Salvation Army to ring bells, hand out candy canes at Saratoga Race Course this weekend in hopes of collecting donations
By MAREESA NICOSIA, The Saratogian
SARATOGA SPRINGS — Salvation Army bells will be ringing as usual this weekend at the gates of Saratoga Race Course.
Not as usual will be the 4,000 candy canes bell-ringer volunteers intend to give out to attract racing fans to donate to the charity during the Travers festivities Aug. 28 and 29.
The Salvation Army posts volunteers at track entrances all day, every day, while racing is in session to solicit donations that directly benefit Saratoga County residents through a multitude of programs and services.
But this year, donations have been down thousands of dollars compared to the same time last year, said pastor Roger D. Miller, a corps officer who runs the local Salvation Army chapter with his wife, pastor Patricia A. Miller.
“The Saratoga Springs corps has the unique opportunity of maintaining a historic presence at the track and being allowed to collect there,” Miller said. “We’ve got Travers weekend coming up and it’s really the last big hurrah. The candy canes are to show appreciation to the regular track attendees who have been giving and to draw attention to the year-round need we have for donations.”

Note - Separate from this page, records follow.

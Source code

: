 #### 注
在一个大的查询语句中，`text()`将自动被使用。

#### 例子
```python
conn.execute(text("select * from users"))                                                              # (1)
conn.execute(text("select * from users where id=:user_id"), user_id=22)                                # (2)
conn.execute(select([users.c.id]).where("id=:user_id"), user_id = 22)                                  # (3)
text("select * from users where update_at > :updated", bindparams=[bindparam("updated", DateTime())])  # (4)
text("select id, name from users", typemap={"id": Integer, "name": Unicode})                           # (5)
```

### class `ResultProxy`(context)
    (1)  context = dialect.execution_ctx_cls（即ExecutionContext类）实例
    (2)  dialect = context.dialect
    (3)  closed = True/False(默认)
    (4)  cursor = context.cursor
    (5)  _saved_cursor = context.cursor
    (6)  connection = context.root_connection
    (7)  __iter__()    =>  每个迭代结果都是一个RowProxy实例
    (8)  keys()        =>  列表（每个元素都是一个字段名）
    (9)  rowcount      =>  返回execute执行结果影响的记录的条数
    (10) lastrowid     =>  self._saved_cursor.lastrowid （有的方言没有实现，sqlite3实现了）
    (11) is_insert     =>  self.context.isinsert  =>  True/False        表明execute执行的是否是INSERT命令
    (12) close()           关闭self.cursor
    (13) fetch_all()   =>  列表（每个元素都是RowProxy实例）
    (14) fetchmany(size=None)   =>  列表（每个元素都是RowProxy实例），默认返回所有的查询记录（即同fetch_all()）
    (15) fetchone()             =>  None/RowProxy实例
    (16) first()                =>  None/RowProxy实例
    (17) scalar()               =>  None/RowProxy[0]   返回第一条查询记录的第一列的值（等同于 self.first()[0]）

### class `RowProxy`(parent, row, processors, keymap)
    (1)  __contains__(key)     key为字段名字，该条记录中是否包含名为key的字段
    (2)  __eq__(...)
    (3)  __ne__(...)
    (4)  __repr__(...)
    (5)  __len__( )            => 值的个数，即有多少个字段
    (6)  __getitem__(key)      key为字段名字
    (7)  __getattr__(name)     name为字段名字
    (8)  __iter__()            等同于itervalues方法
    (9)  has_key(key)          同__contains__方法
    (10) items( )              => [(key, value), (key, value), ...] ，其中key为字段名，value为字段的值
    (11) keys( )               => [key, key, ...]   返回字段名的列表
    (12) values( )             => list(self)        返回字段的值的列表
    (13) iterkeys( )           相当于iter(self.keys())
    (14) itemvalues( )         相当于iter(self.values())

This weekend, in addition to the regular volunteers posted at the racetrack entrances, members of the Saratoga Rotary and the Salvation Army advisory board will be manning collection boxes as well.
About 15,000 people in Saratoga County benefited from Salvation Army services last year. From its headquarters at 27 Woodlawn Ave. it offers a food pantry, a fast-growing youth learning center, a free breakfast program, a shower facility, a free clothing room, and assistance so needy families can send kids to summer camp, buy Christmas presents and pay rent and utilities.
The demand for services increases during the summer when children are out of school. But with people spending less and track attendance slumping, the bell-ringers are finishing their days with lighter buckets than ever, Miller said.
He added that the Salvation Army is not unique — charities throughout town are facing difficulties finding funds.
“It can mean that folks going inside the track have less free money because times are tighter, and then there’s fewer of them going in,” Miller said. “We think we can attract a little more attention with the candy canes.”